* [RECORDS]

※

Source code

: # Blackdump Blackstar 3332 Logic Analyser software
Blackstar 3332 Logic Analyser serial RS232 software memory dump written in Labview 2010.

※

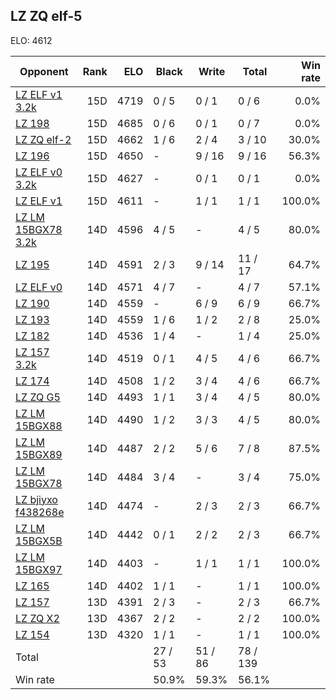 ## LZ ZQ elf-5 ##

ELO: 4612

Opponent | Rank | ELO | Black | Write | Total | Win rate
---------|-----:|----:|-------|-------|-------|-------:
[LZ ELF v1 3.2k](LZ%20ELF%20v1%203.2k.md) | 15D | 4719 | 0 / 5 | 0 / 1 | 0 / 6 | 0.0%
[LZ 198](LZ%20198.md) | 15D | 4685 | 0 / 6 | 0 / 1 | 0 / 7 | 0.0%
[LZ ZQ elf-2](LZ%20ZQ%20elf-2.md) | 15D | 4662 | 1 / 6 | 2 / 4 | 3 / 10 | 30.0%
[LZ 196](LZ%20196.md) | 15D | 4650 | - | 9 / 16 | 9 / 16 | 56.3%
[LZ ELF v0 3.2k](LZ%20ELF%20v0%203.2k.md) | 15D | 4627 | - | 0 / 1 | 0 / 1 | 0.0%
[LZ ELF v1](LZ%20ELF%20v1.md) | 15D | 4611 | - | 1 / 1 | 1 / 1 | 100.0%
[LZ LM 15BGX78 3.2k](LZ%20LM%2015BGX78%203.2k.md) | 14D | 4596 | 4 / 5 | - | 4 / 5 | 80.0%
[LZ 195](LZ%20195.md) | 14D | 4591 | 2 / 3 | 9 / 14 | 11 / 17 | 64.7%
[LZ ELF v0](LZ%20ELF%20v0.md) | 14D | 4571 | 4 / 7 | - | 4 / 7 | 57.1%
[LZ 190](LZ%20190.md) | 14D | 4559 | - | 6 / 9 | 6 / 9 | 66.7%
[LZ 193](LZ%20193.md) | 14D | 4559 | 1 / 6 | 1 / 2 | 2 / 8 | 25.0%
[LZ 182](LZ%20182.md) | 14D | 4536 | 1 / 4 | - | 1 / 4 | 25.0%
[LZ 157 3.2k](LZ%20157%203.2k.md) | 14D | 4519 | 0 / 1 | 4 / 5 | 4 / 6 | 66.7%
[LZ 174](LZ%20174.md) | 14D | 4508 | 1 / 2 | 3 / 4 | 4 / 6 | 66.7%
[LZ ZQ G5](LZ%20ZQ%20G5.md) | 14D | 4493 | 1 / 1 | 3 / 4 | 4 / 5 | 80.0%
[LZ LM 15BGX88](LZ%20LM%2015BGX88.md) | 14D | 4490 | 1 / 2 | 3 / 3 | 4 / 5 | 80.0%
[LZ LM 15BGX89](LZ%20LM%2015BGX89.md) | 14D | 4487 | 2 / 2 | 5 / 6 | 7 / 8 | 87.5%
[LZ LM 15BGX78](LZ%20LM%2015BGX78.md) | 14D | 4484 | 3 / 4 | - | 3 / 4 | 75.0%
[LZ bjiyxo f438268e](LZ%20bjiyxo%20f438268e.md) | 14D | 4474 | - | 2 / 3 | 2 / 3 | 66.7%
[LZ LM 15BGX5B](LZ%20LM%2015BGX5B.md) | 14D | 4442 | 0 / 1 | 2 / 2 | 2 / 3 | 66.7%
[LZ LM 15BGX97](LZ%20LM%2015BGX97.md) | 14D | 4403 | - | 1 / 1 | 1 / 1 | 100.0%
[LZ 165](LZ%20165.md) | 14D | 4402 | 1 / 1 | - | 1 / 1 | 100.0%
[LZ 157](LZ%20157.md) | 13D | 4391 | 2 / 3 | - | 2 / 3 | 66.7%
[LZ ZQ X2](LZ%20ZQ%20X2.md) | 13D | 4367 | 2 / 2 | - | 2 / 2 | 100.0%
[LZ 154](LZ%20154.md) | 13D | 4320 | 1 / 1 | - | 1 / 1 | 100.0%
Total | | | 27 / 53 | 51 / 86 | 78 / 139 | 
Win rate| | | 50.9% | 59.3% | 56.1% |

※

* [REQUIRED ACTION]
Scan the entries above and work out how many lines include the word "software"; the reply is that number alone.

* [SOLUTION]
2